Print verbatim the lines of the entries from the one containing "el trabajo de" to the last, inclusive, and no others.

Saved data entries
- Opening Delimiter -
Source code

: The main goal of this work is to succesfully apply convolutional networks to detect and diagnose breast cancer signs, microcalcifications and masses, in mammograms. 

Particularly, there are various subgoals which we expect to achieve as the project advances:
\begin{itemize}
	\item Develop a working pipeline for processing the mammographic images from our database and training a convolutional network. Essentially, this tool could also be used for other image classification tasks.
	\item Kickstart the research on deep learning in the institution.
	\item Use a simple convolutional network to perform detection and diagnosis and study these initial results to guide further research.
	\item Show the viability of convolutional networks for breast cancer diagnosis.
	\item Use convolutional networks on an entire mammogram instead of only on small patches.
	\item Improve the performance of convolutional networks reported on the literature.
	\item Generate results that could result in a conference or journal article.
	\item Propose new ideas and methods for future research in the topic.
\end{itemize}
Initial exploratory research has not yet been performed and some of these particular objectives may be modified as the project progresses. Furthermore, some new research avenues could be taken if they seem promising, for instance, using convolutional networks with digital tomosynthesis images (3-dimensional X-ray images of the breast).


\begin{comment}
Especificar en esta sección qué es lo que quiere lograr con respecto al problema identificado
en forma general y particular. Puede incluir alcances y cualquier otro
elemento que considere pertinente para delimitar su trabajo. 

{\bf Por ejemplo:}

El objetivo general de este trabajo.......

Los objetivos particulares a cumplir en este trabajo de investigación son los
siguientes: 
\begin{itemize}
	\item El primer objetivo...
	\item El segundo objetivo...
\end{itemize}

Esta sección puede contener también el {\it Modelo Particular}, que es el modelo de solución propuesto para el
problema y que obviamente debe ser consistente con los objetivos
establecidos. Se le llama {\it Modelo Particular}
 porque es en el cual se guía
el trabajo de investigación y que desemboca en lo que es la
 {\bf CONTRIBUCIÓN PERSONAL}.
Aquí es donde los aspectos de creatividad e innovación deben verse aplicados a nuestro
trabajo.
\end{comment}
- Closing Delimiter -
» Answer area
el trabajo de investigación y que desemboca en lo que es la
 {\bf CONTRIBUCIÓN PERSONAL}.
Aquí es donde los aspectos de creatividad e innovación deben verse aplicados a nuestro
trabajo.
\end{comment}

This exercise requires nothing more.